Recently I came across an issue which took me a while to find an answer to.
I was doing a site migration (same domain, new URLs) and ran a Screaming Frog crawl across the new site when I noticed something a little odd.
All the new html URLs that had a status code of 200 and had a status of ‘OK‘ seemed to be non-indexable. The URLs were canonicalised. I scratched my head.
According to Screaming Frog, a non-indexable URL indexability status can be attributed to one of the following issues.
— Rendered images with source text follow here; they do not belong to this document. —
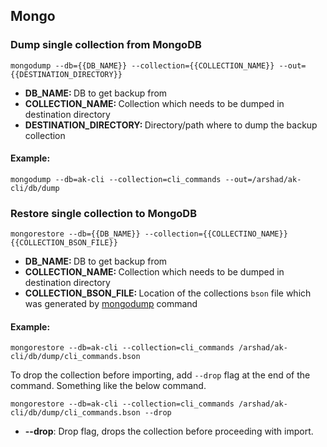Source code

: ## Mongo

### Dump single collection from MongoDB

`mongodump --db={{DB_NAME}} --collection={{COLLECTION_NAME}} --out={{DESTINATION_DIRECTORY}}`

- <b>DB_NAME: </b> DB to get backup from
- <b>COLLECTION_NAME: </b>Collection which needs to be dumped in destination directory
- <b>DESTINATION_DIRECTORY: </b>Directory/path where to dump the backup collection

#### Example:

`mongodump --db=ak-cli --collection=cli_commands --out=/arshad/ak-cli/db/dump`

### Restore single collection to MongoDB

`mongorestore --db={{DB_NAME}} --collection={{COLLECTINO_NAME}} {{COLLECTION_BSON_FILE}}`

- <b>DB_NAME: </b> DB to get backup from
- <b>COLLECTION_NAME: </b>Collection which needs to be dumped in destination directory
- <b>COLLECTION_BSON_FILE: </b>Location of the collections `bson` file which was generated by [mongodump](#dump-single-collection-from-mongodb) command

#### Example:

`mongorestore --db=ak-cli --collection=cli_commands /arshad/ak-cli/db/dump/cli_commands.bson`

To drop the collection before importing, add `--drop` flag at the end of the command. Something like the below command.

`mongorestore --db=ak-cli --collection=cli_commands /arshad/ak-cli/db/dump/cli_commands.bson --drop`

- <b>--drop</b>: Drop flag, drops the collection before proceeding with import.
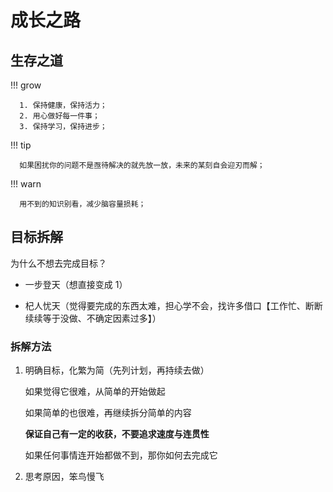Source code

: # 成长之路

## 生存之道

!!! grow

      1. 保持健康，保持活力；
      2. 用心做好每一件事；
      3. 保持学习，保持进步；

!!! tip

      如果困扰你的问题不是亟待解决的就先放一放，未来的某刻自会迎刃而解；

!!! warn

      用不到的知识别看，减少脑容量损耗；

## 目标拆解

为什么不想去完成目标？

- 一步登天（想直接变成 1）

- 杞人忧天（觉得要完成的东西太难，担心学不会，找许多借口【工作忙、断断续续等于没做、不确定因素过多】）

### 拆解方法

1.  明确目标，化繁为简（先列计划，再持续去做）

    如果觉得它很难，从简单的开始做起

    如果简单的也很难，再继续拆分简单的内容

    **保证自己有一定的收获，不要追求速度与连贯性**

    如果任何事情连开始都做不到，那你如何去完成它

2.  思考原因，笨鸟慢飞
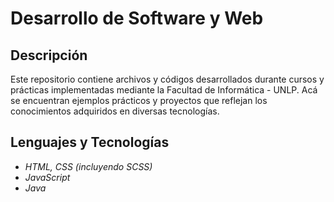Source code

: # Desarrollo de Software y Web

## Descripción

Este repositorio contiene archivos y códigos desarrollados durante cursos y prácticas implementadas mediante la Facultad de Informática - UNLP. Acá se encuentran ejemplos prácticos y proyectos que reflejan los conocimientos adquiridos en diversas tecnologías.

## Lenguajes y Tecnologías

- _HTML, CSS (incluyendo SCSS)_
- _JavaScript_
- _Java_
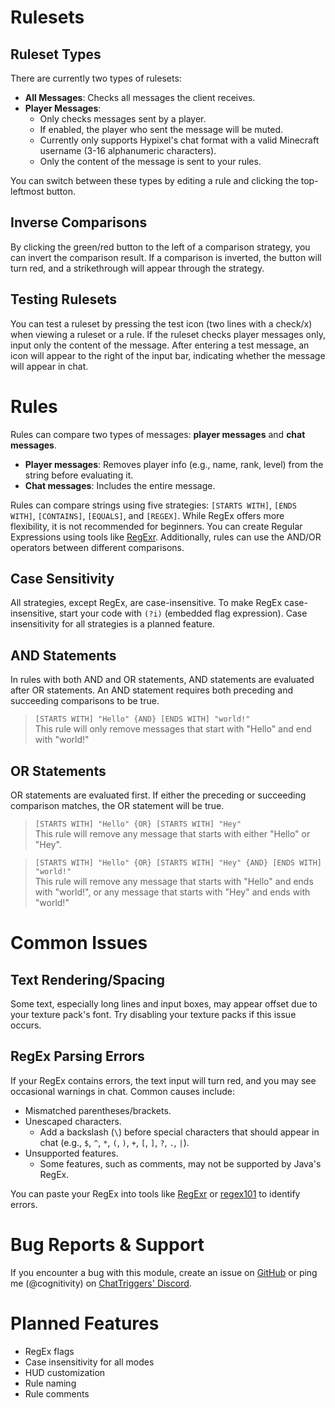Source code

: # Rulesets

## Ruleset Types
There are currently two types of rulesets:

- **All Messages**: Checks all messages the client receives.
- **Player Messages**:
  - Only checks messages sent by a player.
  - If enabled, the player who sent the message will be muted.
  - Currently only supports Hypixel's chat format with a valid Minecraft username
    (3-16 alphanumeric characters).
  - Only the content of the message is sent to your rules.

You can switch between these types by editing a rule and clicking the top-leftmost button.

## Inverse Comparisons
By clicking the green/red button to the left of a comparison strategy, you can invert the
comparison result. If a comparison is inverted, the button will turn red, and a strikethrough
will appear through the strategy.

## Testing Rulesets
You can test a ruleset by pressing the test icon (two lines with a check/x) when viewing a
ruleset or a rule. If the ruleset checks player messages only, input only the content of the
message. After entering a test message, an icon will appear to the right of the input bar,
indicating whether the message will appear in chat.

# Rules

Rules can compare two types of messages: **player messages** and **chat messages**.

- **Player messages**: Removes player info (e.g., name, rank, level) from the string before
  evaluating it.
- **Chat messages**: Includes the entire message.

Rules can compare strings using five strategies: `[STARTS WITH]`, `[ENDS WITH]`, `[CONTAINS]`,
`[EQUALS]`, and `[REGEX]`. While RegEx offers more flexibility, it is not recommended for
beginners. You can create Regular Expressions using tools like [RegExr](https://regexr.com).
Additionally, rules can use the AND/OR operators between different comparisons.

## Case Sensitivity
All strategies, except RegEx, are case-insensitive. To make RegEx case-insensitive, start your
code with `(?i)` (embedded flag expression). Case insensitivity for all strategies is a planned
feature.

## AND Statements
In rules with both AND and OR statements, AND statements are evaluated after OR statements. An
AND statement requires both preceding and succeeding comparisons to be true.

> `[STARTS WITH] "Hello" {AND} [ENDS WITH] "world!"`  
> This rule will only remove messages that start with "Hello" and end with "world!"

## OR Statements
OR statements are evaluated first. If either the preceding or succeeding comparison matches,
the OR statement will be true.

> `[STARTS WITH] "Hello" {OR} [STARTS WITH] "Hey"`  
> This rule will remove any message that starts with either "Hello" or "Hey".

> `[STARTS WITH] "Hello" {OR} [STARTS WITH] "Hey" {AND} [ENDS WITH] "world!"`  
> This rule will remove any message that starts with "Hello" and ends with "world!", or any
  message that starts with "Hey" and ends with "world!"

# Common Issues

## Text Rendering/Spacing
Some text, especially long lines and input boxes, may appear offset due to your texture pack's
font. Try disabling your texture packs if this issue occurs.

## RegEx Parsing Errors
If your RegEx contains errors, the text input will turn red, and you may see occasional
warnings in chat. Common causes include:
- Mismatched parentheses/brackets.
- Unescaped characters.
  - Add a backslash (`\`) before special characters that should appear in chat (e.g., `$`,
    `^`, `*`, `(`, `)`, `+`, `[`, `]`, `?`, `.`, `|`).
- Unsupported features.
  - Some features, such as comments, may not be supported by Java's RegEx.

You can paste your RegEx into tools like [RegExr](https://regexr.com) or
[regex101](https://regex101.com) to identify errors.

# Bug Reports & Support
If you encounter a bug with this module, create an issue on
[GitHub](https://github.com/cognitivitydev/HyJanitor/issues) or ping me (@cognitivity) on
[ChatTriggers' Discord](https://discord.gg/ChatTriggers).

# Planned Features
- RegEx flags
- Case insensitivity for all modes
- HUD customization
- Rule naming
- Rule comments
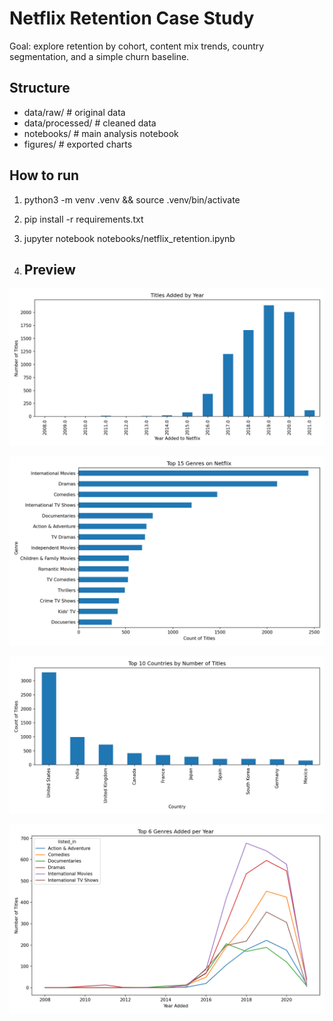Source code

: # Netflix Retention Case Study
Goal: explore retention by cohort, content mix trends, country segmentation, and a simple churn baseline.

## Structure
- data/raw/        # original data
- data/processed/  # cleaned data
- notebooks/       # main analysis notebook
- figures/         # exported charts

## How to run
1) python3 -m venv .venv && source .venv/bin/activate
2) pip install -r requirements.txt
3) jupyter notebook notebooks/netflix_retention.ipynb

4) ## Preview

![Titles Added by Year](figures/titles_added_by_year.png)

![Top 15 Genres](figures/top_15_genres.png)

![Top 10 Countries](figures/top_10_countries.png)

![Genre Trends Over Time (Top 6)](figures/genre_trends_top6_by_year.png)

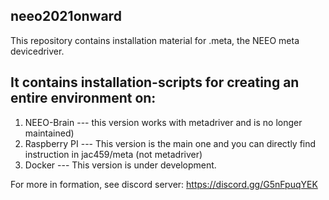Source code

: ## neeo2021onward
This repository contains installation material for .meta, the NEEO meta devicedriver. 

## It contains installation-scripts for creating an entire environment on:
1) NEEO-Brain --- this version works with metadriver and is no longer maintained)
2) Raspberry PI --- This version is the main one and you can directly find instruction in jac459/meta (not metadriver)
3) Docker       --- This version is under development.

For more in formation, see discord server: https://discord.gg/G5nFpuqYEK
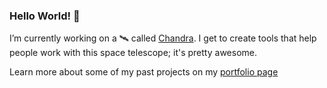 ### Hello World! 👋

I’m currently working on a :artificial_satellite: called [Chandra](https://chandra.harvard.edu/).  I get to create tools that help people work with this space telescope; it's pretty awesome.

Learn more about some of my past projects on my [portfolio page](https://jskrist.github.io/)

<!--
**jskrist/jskrist** is a ✨ _special_ ✨ repository because its `README.md` (this file) appears on your GitHub profile.

Here are some ideas to get you started:

- 🔭 I’m currently working on ...
- 🌱 I’m currently learning ...
- 👯 I’m looking to collaborate on ...
- 🤔 I’m looking for help with ...
- 💬 Ask me about ...
- 📫 How to reach me: ...
- 😄 Pronouns: ...
- ⚡ Fun fact: ...
-->
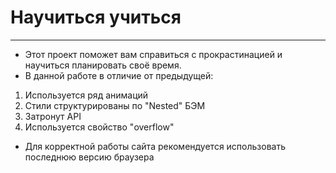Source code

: # Научиться учиться

------

* Этот проект поможет вам справиться с прокрастинацией и научиться планировать своё время.
* В данной работе в отличие от предыдущей:
1. Используется ряд анимаций
2. Стили структурированы по "Nested" БЭМ
3. Затронут API
4. Используется свойство "overflow"
* Для корректной работы сайта рекомендуется использовать последнюю версию браузера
The URLs:
- Are blocked by robots.txt.
- Give no Response.
- Give Client Error (4XX)
- Give Server Error (5XX)
- Are Noindex (or ‘None’)
- Are Canonicalised
- Are Nofollowed
I checked everything. The robots.txt file wasn’t blocking the URLs, there were no redirects, meta refreshes or client errors, noindex tags weren’t present, and nofollow tags weren’t present.
Puzzling. And troubling.
That only left a potential issue with the canonical link element.
I doubled checked the canonical links on a couple of the pages, and finally spotted the answer.
The new canonical tags were referencing ‘HTTP’ rather than ‘HTTPS’. As a redirect was in place from HTTP to HTTPs for all URLs, this led the SEO spider to flag the URLs as non-indexable.
The canonical tags were changed to HTTPS and voila, problem solved!